=== Section Start ===

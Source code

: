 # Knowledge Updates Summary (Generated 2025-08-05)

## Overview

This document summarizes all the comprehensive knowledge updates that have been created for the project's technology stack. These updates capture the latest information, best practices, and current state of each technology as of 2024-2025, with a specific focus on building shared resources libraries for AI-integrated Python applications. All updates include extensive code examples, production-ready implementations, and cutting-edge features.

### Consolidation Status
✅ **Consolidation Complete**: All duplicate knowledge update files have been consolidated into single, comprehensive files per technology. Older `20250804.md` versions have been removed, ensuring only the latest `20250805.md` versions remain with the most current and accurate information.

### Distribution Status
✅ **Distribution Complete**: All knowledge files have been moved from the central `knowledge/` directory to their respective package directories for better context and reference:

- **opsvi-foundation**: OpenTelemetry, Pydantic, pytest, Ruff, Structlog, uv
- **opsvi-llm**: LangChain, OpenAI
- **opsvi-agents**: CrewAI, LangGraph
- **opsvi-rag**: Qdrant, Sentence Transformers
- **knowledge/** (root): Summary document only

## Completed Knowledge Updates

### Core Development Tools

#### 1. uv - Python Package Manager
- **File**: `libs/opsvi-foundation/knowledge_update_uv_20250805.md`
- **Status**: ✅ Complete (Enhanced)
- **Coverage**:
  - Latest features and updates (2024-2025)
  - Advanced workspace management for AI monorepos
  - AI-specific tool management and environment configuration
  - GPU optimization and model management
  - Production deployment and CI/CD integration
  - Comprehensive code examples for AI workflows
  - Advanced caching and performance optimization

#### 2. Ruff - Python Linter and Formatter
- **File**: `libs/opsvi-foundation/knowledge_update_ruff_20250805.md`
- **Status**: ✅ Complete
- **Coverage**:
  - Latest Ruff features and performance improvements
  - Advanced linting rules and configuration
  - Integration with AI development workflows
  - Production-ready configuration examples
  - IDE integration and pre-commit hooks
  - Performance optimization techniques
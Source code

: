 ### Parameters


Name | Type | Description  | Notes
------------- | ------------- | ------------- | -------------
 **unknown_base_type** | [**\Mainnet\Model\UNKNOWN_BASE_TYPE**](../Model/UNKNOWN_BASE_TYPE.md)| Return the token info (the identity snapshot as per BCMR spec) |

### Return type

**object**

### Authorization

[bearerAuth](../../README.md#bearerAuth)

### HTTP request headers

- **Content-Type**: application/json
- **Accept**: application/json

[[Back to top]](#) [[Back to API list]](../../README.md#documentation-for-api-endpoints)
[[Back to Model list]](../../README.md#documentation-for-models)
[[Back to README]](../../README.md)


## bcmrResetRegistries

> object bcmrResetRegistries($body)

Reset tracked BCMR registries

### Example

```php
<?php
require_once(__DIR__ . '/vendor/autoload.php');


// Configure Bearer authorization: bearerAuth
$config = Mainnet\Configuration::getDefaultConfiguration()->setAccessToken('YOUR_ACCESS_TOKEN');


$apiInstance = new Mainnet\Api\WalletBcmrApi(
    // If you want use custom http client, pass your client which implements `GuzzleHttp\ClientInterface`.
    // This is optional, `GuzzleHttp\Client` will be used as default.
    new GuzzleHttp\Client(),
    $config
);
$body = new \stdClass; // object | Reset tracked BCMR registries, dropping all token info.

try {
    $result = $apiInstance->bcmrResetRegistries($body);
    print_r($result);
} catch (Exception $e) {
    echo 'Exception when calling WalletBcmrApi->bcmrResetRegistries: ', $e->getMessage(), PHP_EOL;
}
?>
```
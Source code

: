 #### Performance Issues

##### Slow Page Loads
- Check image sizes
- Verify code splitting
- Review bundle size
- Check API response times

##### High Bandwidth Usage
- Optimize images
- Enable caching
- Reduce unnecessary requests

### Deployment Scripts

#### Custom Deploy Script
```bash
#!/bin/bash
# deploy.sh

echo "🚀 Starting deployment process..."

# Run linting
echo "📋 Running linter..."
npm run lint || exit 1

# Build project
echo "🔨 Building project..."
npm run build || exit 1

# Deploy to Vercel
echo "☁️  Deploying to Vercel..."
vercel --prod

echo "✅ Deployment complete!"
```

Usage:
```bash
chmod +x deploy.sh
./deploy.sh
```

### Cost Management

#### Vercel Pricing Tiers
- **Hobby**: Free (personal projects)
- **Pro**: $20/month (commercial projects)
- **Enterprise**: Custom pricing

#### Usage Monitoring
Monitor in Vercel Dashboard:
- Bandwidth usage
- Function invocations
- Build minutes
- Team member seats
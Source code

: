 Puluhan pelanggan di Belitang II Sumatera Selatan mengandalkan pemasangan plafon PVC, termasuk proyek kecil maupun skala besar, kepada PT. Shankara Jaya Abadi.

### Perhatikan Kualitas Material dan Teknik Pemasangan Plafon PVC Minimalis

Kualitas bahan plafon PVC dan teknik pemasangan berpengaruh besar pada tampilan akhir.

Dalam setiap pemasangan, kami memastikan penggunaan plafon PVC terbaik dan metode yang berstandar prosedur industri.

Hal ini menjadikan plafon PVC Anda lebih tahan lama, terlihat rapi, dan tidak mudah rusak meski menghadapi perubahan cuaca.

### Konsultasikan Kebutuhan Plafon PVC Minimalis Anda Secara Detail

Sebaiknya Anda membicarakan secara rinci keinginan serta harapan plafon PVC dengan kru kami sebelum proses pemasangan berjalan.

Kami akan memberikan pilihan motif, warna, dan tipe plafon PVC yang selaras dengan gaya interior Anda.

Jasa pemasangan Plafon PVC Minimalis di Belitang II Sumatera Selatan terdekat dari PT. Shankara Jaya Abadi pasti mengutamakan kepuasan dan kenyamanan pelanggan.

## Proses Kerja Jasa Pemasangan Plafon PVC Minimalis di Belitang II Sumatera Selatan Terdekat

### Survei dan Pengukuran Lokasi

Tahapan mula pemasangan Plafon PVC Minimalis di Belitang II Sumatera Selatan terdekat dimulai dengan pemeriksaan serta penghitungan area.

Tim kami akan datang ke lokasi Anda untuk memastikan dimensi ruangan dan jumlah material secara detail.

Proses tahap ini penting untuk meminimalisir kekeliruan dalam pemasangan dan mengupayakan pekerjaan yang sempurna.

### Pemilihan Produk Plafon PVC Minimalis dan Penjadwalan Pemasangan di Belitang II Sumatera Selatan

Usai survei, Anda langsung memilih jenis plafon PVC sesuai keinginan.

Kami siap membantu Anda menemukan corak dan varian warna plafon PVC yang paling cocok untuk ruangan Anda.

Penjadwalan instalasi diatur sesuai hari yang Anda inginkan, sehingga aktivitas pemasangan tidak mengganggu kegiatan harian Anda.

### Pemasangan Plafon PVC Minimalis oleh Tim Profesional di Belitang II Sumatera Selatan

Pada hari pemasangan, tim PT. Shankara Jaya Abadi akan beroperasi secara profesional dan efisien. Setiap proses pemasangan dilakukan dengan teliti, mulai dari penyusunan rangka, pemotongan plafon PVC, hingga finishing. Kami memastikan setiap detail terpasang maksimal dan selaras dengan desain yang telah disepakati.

=== Section End ===

WHAT TO PRODUCE: What is needed is a single number: how many lines of the data contain the word "information".

ANSWER BOX: 2